Moscow was plunged into chaos yesterday by a power failure that President Vladimir Putin blamed on the state-owned electricity monopoly headed by a liberal politician viewed with suspicion by the Kremlin.

The outage shut the stock exchange, crippled transport and threatened mobile phone links in the sweltering Russian capital.

Energy Minister Viktor Khristenko said it was caused by a fire and explosion overnight at an electricity substation. There was no evidence of a terrorist attack, he said.

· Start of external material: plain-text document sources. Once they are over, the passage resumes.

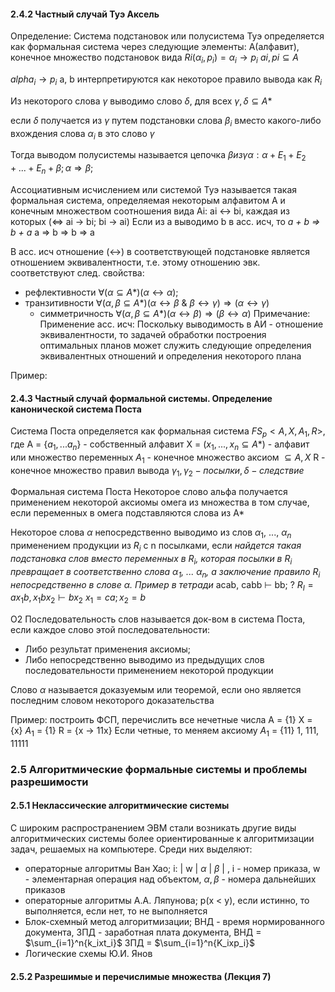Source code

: #### 2.4.2 Частный случай Туэ Аксель
Определение:
Система подстановок или полусистема Туэ определяется как формальная система через следующие элементы: A(алфавит), конечное множество подстановок вида $Ri(\alpha_i, p_i) = {\alpha_i \rightarrow p_i}$
$ai, pi \subseteq A$

$alpha_i \rightarrow p_i$
a, b интерпретируются как некоторое правило вывода как $R_i$

Из некоторого слова $\gamma$ выводимо слово $\delta$, для всех $\gamma, \delta \subseteq A*$

если  $\delta$ получается из $\gamma$ путем подстановки слова $\beta_i$ вместо какого-либо вхождения слова $\alpha_i$ в это слово $\gamma$


Тогда выводом полусистемы называется цепочка 
$\beta из \gamma \alpha: \alpha + E_1 + E_2 + ... + E_n + \beta; \alpha \Rightarrow \beta$;


Ассоциативным исчислением или системой Туэ называется такая формальная система, определяемая некоторым алфавитом A и конечным множеством соотношения вида Ai: ai <-> bi, каждая из которых (<=> 
ai -> bi; 
bi -> ai)
Если из a выводимо b в асс. исч, то _a + b => b + a_
a => b => b => a

В асс. исч отношение (<->) в соответствующей подстановке является отношением эквивалентности, т.е. этому отношению эвк. соответствуют след. свойства:
- рефлективности $\forall (\alpha \subseteq A*) (\alpha \leftrightarrow \alpha)$;
- транзитивности $\forall(\alpha, \beta \subseteq A*)(\alpha \leftrightarrow \beta$ & $\beta \leftrightarrow \gamma) \Rightarrow (\alpha \leftrightarrow \gamma)$
	- симметричность $\forall(\alpha,\beta \subseteq A*) (\alpha \leftrightarrow \beta) \Rightarrow (\beta \leftrightarrow \alpha)$
Примечание: 
Применение асс. исч: 
		Поскольку выводимость в  АИ - отношение эквивалентности, то задачей обработки построения оптимальных планов может служить следующие определения эквивалентных отношений  и определения некоторого плана

Пример:




#### 2.4.3 Частный случай формальной системы. Определение канонической система Поста
Система Поста определяется как формальная система $FS_p <A, X, A_1, R>$, 
	где А = {$a_1, ... a_n$} - собственный алфавит
	X = ($x_1, ... , x_n \subseteq A*$) - алфавит или множество переменных
	$A_1$ - конечное множество аксиом  $\subseteq A, X$
	R - конечное множество правил вывода $\gamma_1, \gamma_2 - посылки, \delta - следствие$

Формальная система Поста
Некоторое слово альфа получается применением некоторой аксиомы омега из множества в том случае, если переменных в омега подставляются слова из А*

Некоторое слова $\alpha$ непосредственно выводимо из слов $\alpha_1$, ..., $\alpha_n$ применением продукции из $R_i$ с n посылками, если *найдется такая подстановка слов вместо переменных в $R_i$, которая посылки в $R_i$ превращает в соответственно слова $\alpha_1$, ... $\alpha_n$, а заключение правило $R_i$ непосредственно в слове $\alpha$.*
_Пример в тетради_
acab, cabb $\vdash$ bb; ?
$R_I = ax_1b, x_1bx_2 \vdash bx_2$
$x_1 = ca; x_2 = b$

О2
Последовательность слов называется док-вом в система Поста, если каждое слово этой последовательности:
- Либо результат применения аксиомы;
- Либо непосредственно выводимо из предыдущих слов последовательности применением некоторой продукции

Слово $\alpha$ называется доказуемым или теоремой, если оно является последним словом некоторого доказательства

Пример: построить ФСП, перечислить все нечетные числа
A = {1}
X = {x}
$A_1$ = {1}
R = {x -> 11x}
Если четные, то меняем аксиому $A_1$ = {11}
1, 111, 11111
### 2.5 Алгоритмические формальные системы и проблемы разрешимости

####  2.5.1 Неклассические алгоритмические системы

С широким распространением ЭВМ стали возникать другие виды алгоритмических системы более ориентированные к алгоритмизации задач, решаемых на компьютере.
Среди них выделяют:
- операторные алгоритмы Ван Хао;
i: | w | $\alpha$ | $\beta$ | , i - номер приказа, w - элементарная операция над объектом, $\alpha, \beta$ - номера дальнейших приказов
- операторные алгоритмы А.А. Ляпунова;
p(x < y), если истинно, то выполняется, если нет, то не выполняется
- Блок-схемный метод алгоритмизации;
ВНД - время нормированного документа,
ЗПД - заработная плата документа,
ВНД = $\sum_{i=1}^n{k_ixt_i}$
ЗПД = $\sum_{i=1}^n{K_ixp_i}$
- Логические схемы Ю.И. Янов
#### 2.5.2 Разрешимые и перечислимые множества (Лекция 7)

But Mr Putin, who delayed a provincial trip because of the crisis, pointed the finger at the management of Unified Energy System headed by Anatoly Chubais, one of the architects of the post-Soviet market revolution whose liberal views sit uneasily with Kremlin hardliners.

Mr Chubais, one of Russia's best known figures who survived an assassination attempt in March, was quoted as saying he accepted full responsibility for the outage.

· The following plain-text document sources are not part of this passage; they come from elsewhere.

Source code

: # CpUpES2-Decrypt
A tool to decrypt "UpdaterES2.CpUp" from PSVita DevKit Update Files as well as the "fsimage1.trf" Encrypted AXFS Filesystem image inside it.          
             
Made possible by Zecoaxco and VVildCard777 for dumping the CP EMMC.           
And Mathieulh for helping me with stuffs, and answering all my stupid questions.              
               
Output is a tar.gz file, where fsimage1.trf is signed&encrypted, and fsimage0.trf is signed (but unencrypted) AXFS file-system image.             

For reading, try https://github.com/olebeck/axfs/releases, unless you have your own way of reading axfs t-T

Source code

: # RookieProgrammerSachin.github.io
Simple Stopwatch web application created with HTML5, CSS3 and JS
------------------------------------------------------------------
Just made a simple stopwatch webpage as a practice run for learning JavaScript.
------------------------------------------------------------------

Russian prosecutors opened a criminal case against the management of RAO UES, Interfax news agency reported.

The case was opened to investigate possible negligence.

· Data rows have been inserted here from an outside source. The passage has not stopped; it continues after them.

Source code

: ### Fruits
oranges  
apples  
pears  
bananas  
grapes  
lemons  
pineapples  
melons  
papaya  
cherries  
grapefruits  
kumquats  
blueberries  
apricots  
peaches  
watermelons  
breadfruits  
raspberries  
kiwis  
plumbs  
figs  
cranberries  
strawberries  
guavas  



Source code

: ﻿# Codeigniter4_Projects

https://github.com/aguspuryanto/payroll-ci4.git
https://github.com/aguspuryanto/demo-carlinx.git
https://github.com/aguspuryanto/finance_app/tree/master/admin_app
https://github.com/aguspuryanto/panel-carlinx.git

Mr Putin was clearly suggesting that Mr Chubais was spending too much time on his widely-publicised plans for a corporate restructuring of the electricity behemoth and was losing sight of the operational running of the firm.

Moscow's main MICEX foreign exchange and share market stopped trading for several hours because, though it had power, many of its clients did not. It reopened later in the afternoon.

The underground system ground to a halt, leaving more than 20,000 passengers stranded below ground during a heatwave with temperatures soaring to 30°C.